When asked to write this blog post I debated about what to say. Should I discuss the difficulties? Should I talk about the highlights, such as when one of our young men goes to a family? Or should it be the incredible generosity so many have shown us? Yet what I came back to was that one without the others is incomplete. It is the generosity of those who care about these boys and give financially that allows others to give their lives. Without these gifts, we cannot have the highlights. A young man who takes a step to discuss with us some of the thoughts that are bothering him, something he hasn’t done well before, is a highlight only in the gloom of the destructive and aggressive behavior that preceded it. In the gloom, the shadows of the process, it’s hard to see the coming highlight. Poor behavior repeated over and over again gives the impression of hopelessness, certainly to the youth and often to the parents. Our job is to fire the flare of hope, repeatedly, in a way that allows the youth to look up and see what they can achieve, even if they don’t currently believe it. When that achievement comes, in the way it did this past week with one of our young men, we celebrate it. We identify to ourselves and that young man the milestone that has been marked and look back over the valley traversed. This gives us the highlight. An insignificant moment to others, but to our boy? Hope. A step away from the fatigue of fighting to change seemingly intractable behavior and a public recognition or achievement. The boy who can’t take a compliment begins to compliment others. A young man to whom wariness is a lifestyle begins to settle down and sleep through the night. Lying decreases, aggressiveness is mollified and real eye contact begins.

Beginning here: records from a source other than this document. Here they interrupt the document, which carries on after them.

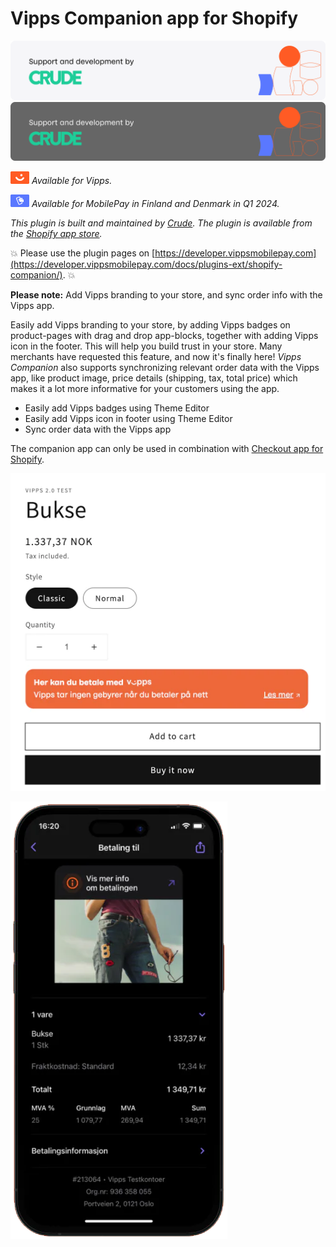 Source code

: <!-- START_METADATA
---
title: Vipps Companion app for Shopify
sidebar_position: 1
pagination_next: null
pagination_prev: null
---
END_METADATA -->

# Vipps Companion app for Shopify

![Support and development by Crude ](./docs/images/crude.svg#gh-light-mode-only)![Support and development by Crude](./docs/images/crude_dark.svg#gh-dark-mode-only)

![Vipps](./docs/images/vipps.png) *Available for Vipps.*

![MobilePay](./docs/images/mp.png) *Available for MobilePay in Finland and Denmark in Q1 2024.*

*This plugin is built and maintained by [Crude](https://crude.no/).
The plugin is available from the [Shopify app store](https://apps.shopify.com/vipps-companion?locale=nb).*

<!-- START_COMMENT -->
💥 Please use the plugin pages on [https://developer.vippsmobilepay.com](https://developer.vippsmobilepay.com/docs/plugins-ext/shopify-companion/). 💥
<!-- END_COMMENT -->



**Please note:** Add Vipps branding to your store, and sync order info with the Vipps app.

Easily add Vipps branding to your store, by adding Vipps badges on product-pages with drag and drop app-blocks, together with adding Vipps icon in the footer. This will help you build trust in your store. Many merchants have requested this feature, and now it's finally here! *Vipps Companion* also supports synchronizing relevant order data with the Vipps app, like product image, price details (shipping, tax, total price) which makes it a lot more informative for your customers using the app.

* Easily add Vipps badges using Theme Editor
* Easily add Vipps icon in footer using Theme Editor
* Sync order data with the Vipps app

The companion app can only be used in combination with [Checkout app for Shopify](https://developer.vippsmobilepay.com/docs/plugins-ext/checkout-shopify/).

![Vipps badges](docs/images/companion-badges.png)

![Vipps receipts](docs/images/receipt.png)
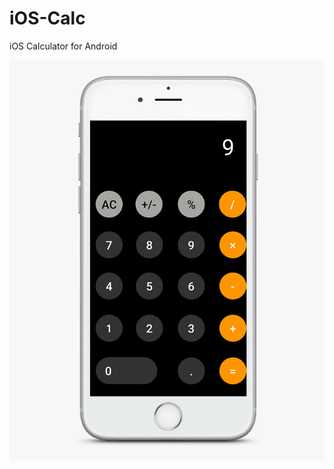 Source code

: # iOS-Calc
iOS Calculator for Android

![alt text][logo]

[logo]: https://github.com/Apfelsaft147/iOS-Calc/blob/main/fastlane/metadata/android/en-US/images/screenshots/1.jpg 

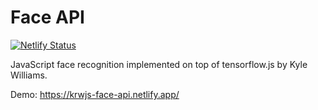 # Face API

[![Netlify Status](https://api.netlify.com/api/v1/badges/ada20711-95e3-4ea8-bab1-213a29b887a8/deploy-status)](https://app.netlify.com/sites/krwjs-face-api/deploys)

JavaScript face recognition implemented on top of tensorflow.js by Kyle Williams.

Demo: https://krwjs-face-api.netlify.app/
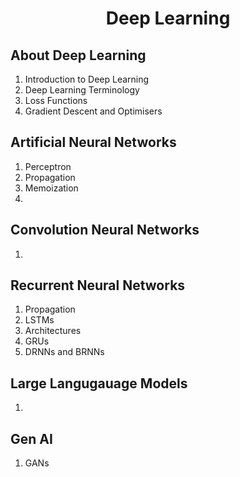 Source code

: <h1 align='center'> Deep Learning </h1>

## About Deep Learning
1. Introduction to Deep Learning
2. Deep Learning Terminology
3. Loss Functions
4. Gradient Descent and Optimisers


## Artificial Neural Networks
1. Perceptron
2. Propagation
3. Memoization
4. 


## Convolution Neural Networks
1. 


## Recurrent Neural Networks
1. Propagation
2. LSTMs
3. Architectures
4. GRUs
5. DRNNs and BRNNs


## Large Langugauage Models
1. 


## Gen AI
1. GANs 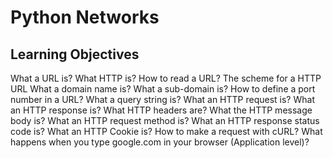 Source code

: # Python Networks
## Learning Objectives
What a URL is?
What HTTP is?
How to read a URL?
The scheme for a HTTP URL
What a domain name is?
What a sub-domain is?
How to define a port number in a URL?
What a query string is?
What an HTTP request is?
What an HTTP response is?
What HTTP headers are?
What the HTTP message body is?
What an HTTP request method is?
What an HTTP response status code is?
What an HTTP Cookie is?
How to make a request with cURL?
What happens when you type google.com in your browser (Application level)?
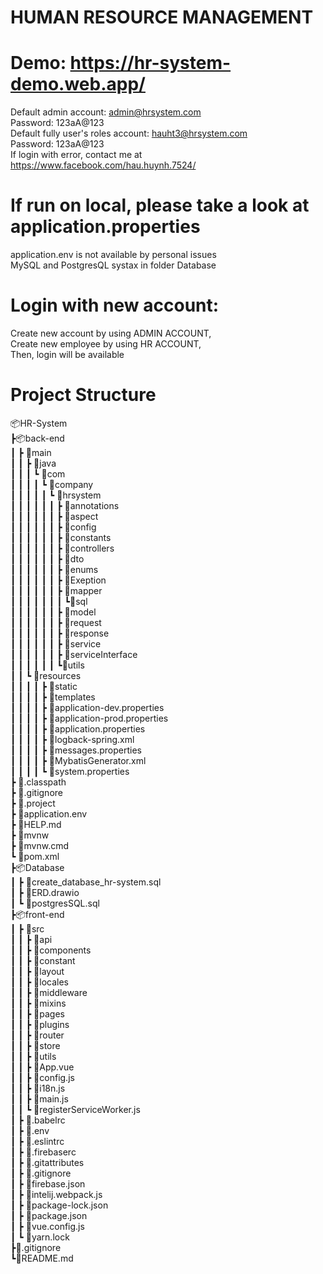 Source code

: # HUMAN RESOURCE MANAGEMENT
# Demo: https://hr-system-demo.web.app/
Default admin account: admin@hrsystem.com  
Password: 123aA@123  
Default fully user's roles account: hauht3@hrsystem.com  
Password: 123aA@123  
If login with error, contact me at https://www.facebook.com/hau.huynh.7524/  
# If run on local, please take a look at application.properties
application.env is not available by personal issues  
MySQL and PostgresQL systax in folder Database  
# Login with new account: 
Create new account by using ADMIN ACCOUNT,  
Create new employee by using HR ACCOUNT,  
Then, login will be available  
# Project Structure
📦HR-System  
 ┣📦back-end  
 ┃ ┣ 📂main  
 ┃ ┃ ┣ 📂java  
 ┃ ┃ ┃ ┗ 📂com  
 ┃ ┃ ┃ ┃ ┗ 📂company  
 ┃ ┃ ┃ ┃ ┃ ┗ 📂hrsystem  
 ┃ ┃ ┃ ┃ ┃ ┃ ┣ 📂annotations   
 ┃ ┃ ┃ ┃ ┃ ┃ ┣ 📂aspect  
 ┃ ┃ ┃ ┃ ┃ ┃ ┣ 📂config  
 ┃ ┃ ┃ ┃ ┃ ┃ ┣ 📂constants  
 ┃ ┃ ┃ ┃ ┃ ┃ ┣ 📂controllers  
 ┃ ┃ ┃ ┃ ┃ ┃ ┣ 📂dto  
 ┃ ┃ ┃ ┃ ┃ ┃ ┣ 📂enums  
 ┃ ┃ ┃ ┃ ┃ ┃ ┣ 📂Exeption  
 ┃ ┃ ┃ ┃ ┃ ┃ ┣ 📂mapper  
 ┃ ┃ ┃ ┃ ┃ ┃ ┃ ┗📂sql  
 ┃ ┃ ┃ ┃ ┃ ┃ ┣ 📂model  
 ┃ ┃ ┃ ┃ ┃ ┃ ┣ 📂request  
 ┃ ┃ ┃ ┃ ┃ ┃ ┣ 📂response  
 ┃ ┃ ┃ ┃ ┃ ┃ ┣ 📂service  
 ┃ ┃ ┃ ┃ ┃ ┃ ┣ 📂serviceInterface  
 ┃ ┃ ┃ ┃ ┃ ┃ ┗📂utils  
 ┃ ┃ ┗ 📂resources  
 ┃ ┃ ┃ ┃ ┣ 📂static  
 ┃ ┃ ┃ ┃ ┣ 📂templates  
 ┃ ┃ ┃ ┃ ┣ 📜application-dev.properties  
 ┃ ┃ ┃ ┃ ┣ 📜application-prod.properties  
 ┃ ┃ ┃ ┃ ┣ 📜application.properties  
 ┃ ┃ ┃ ┃ ┣ 📜logback-spring.xml  
 ┃ ┃ ┃ ┃ ┣ 📜messages.properties  
 ┃ ┃ ┃ ┃ ┣ 📜MybatisGenerator.xml  
 ┃ ┃ ┃ ┃ ┗ 📜system.properties  
 ┣ 📜.classpath  
 ┣ 📜.gitignore  
 ┣ 📜.project  
 ┣ 📜application.env  
 ┣ 📜HELP.md  
 ┣ 📜mvnw  
 ┣ 📜mvnw.cmd  
 ┗ 📜pom.xml  
 ┣📦Database  
 ┃ ┣ 📜create_database_hr-system.sql  
 ┃ ┣ 📜ERD.drawio  
 ┃ ┗ 📜postgresSQL.sql  
 ┣📦front-end  
 ┃ ┣ 📂src  
 ┃ ┃ ┣ 📂api  
 ┃ ┃ ┣ 📂components  
 ┃ ┃ ┣ 📂constant  
 ┃ ┃ ┣ 📂layout  
 ┃ ┃ ┣ 📂locales  
 ┃ ┃ ┣ 📂middleware  
 ┃ ┃ ┣ 📂mixins  
 ┃ ┃ ┣ 📂pages  
 ┃ ┃ ┣ 📂plugins  
 ┃ ┃ ┣ 📂router  
 ┃ ┃ ┣ 📂store  
 ┃ ┃ ┣ 📂utils  
 ┃ ┃ ┣ 📜App.vue  
 ┃ ┃ ┣ 📜config.js  
 ┃ ┃ ┣ 📜i18n.js  
 ┃ ┃ ┣ 📜main.js  
 ┃ ┃ ┗ 📜registerServiceWorker.js  
 ┃ ┣ 📜.babelrc  
 ┃ ┣ 📜.env  
 ┃ ┣ 📜.eslintrc  
 ┃ ┣ 📜.firebaserc  
 ┃ ┣ 📜.gitattributes  
 ┃ ┣ 📜.gitignore  
 ┃ ┣ 📜firebase.json  
 ┃ ┣ 📜intelij.webpack.js  
 ┃ ┣ 📜package-lock.json  
 ┃ ┣ 📜package.json  
 ┃ ┣ 📜vue.config.js  
 ┃ ┗ 📜yarn.lock  
 ┣📜.gitignore  
 ┗📜README.md

  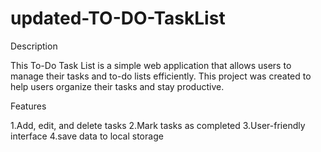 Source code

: # updated-TO-DO-TaskList
Description

This To-Do Task List is a simple web application that allows users to manage their tasks and to-do lists efficiently. This project was created to help users organize their tasks and stay productive.

Features

1.Add, edit, and delete tasks
2.Mark tasks as completed
3.User-friendly interface
4.save data to local storage
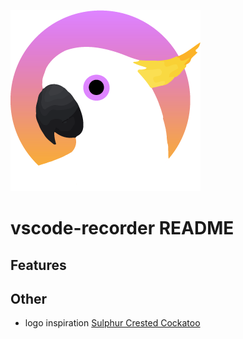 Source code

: ![cockatoo](./assets/cockatoo.png)

# vscode-recorder README

## Features

## Other

- logo inspiration [Sulphur Crested Cockatoo](https://dribbble.com/shots/3044484-Sulphur-Crested-Cockatoo) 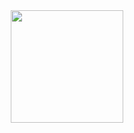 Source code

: <div align="center">
  <a href="https://github.com/heberlr">
  <img height="180em" src="https://github-readme-stats.vercel.app/api/top-langs/?username=heberlr&layout=compact&langs_count=7&theme=dark"/>
</div>
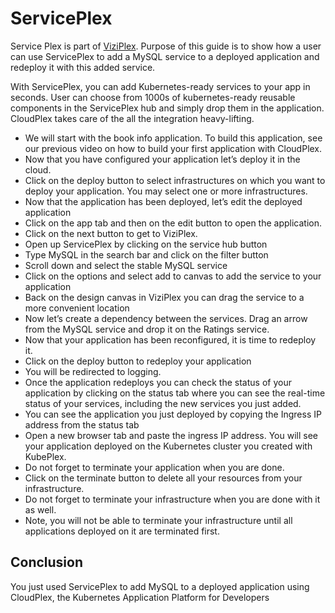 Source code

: # ServicePlex

Service Plex is part of [ViziPlex](/pages/user-guide/components/viziplex/viziplex?id=viziplex). Purpose of this guide is to show how a user can use ServicePlex to add a MySQL service to a deployed application and redeploy it with this added service. 

With ServicePlex, you can add Kubernetes-ready services to your app in seconds. User can choose from 1000s of kubernetes-ready reusable components in the ServicePlex hub and simply drop them in the application. CloudPlex takes care of the all the integration heavy-lifting. 

- We will start with the book info application. To build this application, see our previous video on how to build your first application with CloudPlex.
- Now that you have configured your application let’s deploy it in the cloud.
- Click on the deploy button to select infrastructures on which you want to deploy your application. You may select one or more infrastructures. 
- Now that the application has been deployed, let’s edit the deployed application
- Click on the app tab and then on the edit button to open the application. 
- Click on the next button to get to ViziPlex.
- Open up ServicePlex by clicking on the service hub button 
- Type MySQL in the search bar and click on the filter button
- Scroll down and select the stable MySQL service
- Click on the options and select add to canvas to add the service to your application
- Back on the design canvas in ViziPlex you can drag the service to a more convenient location
- Now let’s create a dependency between the services. Drag an arrow from the MySQL service and drop it on the Ratings service. 
- Now that your application has been reconfigured, it is time to redeploy it. 
- Click on the deploy button to redeploy your application
- You will be redirected to logging.
- Once the application redeploys you can check the status of your application by clicking on the status tab where you can see the real-time status of your services, including the new services you just added. 
- You can see the application you just deployed by copying the  Ingress IP address from the status tab 
- Open a new browser tab and paste the ingress IP address. You will see your application deployed on the Kubernetes cluster you created with KubePlex. 
- Do not forget to terminate your application when you are done.
- Click on the terminate button to delete all your resources from your infrastructure.
- Do not forget to terminate your infrastructure when you are done with it as well. 
- Note, you will not be able to terminate your infrastructure until all applications deployed on it are terminated first. 

## Conclusion

You just used ServicePlex to add MySQL to a deployed application using CloudPlex, the Kubernetes Application Platform for Developers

This past week we had a lot of fun playing Sprouts, a modified game of dodgeball in the gym with the boys. The day before we got cursed at for an extended period by one of the boys who didn’t want to serve his consequences. Then there is the young man who handled physical aggressiveness from another boy the right way. Another youth is struggling with dyslexia concurrently with attention deficit disorder making reading extremely difficult. A boy asks us to pray with him for self control when he is angry. Our youngest cleans his room for four days in a row! Another steals from peers at school. The gloom of the difficult, the hope of the highlight and the empowering wave of generosity. All are inevitable or necessary parts of the journey. All are enhanced by the others.
In conclusion we hope that this is encouraging. Undoubtedly you have struggles and while they probably don’t mirror ours they tug at you in similar ways. May you struggle well. May you recognize the victory when it comes. May you enjoy the times of rest and the satisfaction of effort given for what is good. Thank you to those whose generosity allows us to continue. May you be blessed.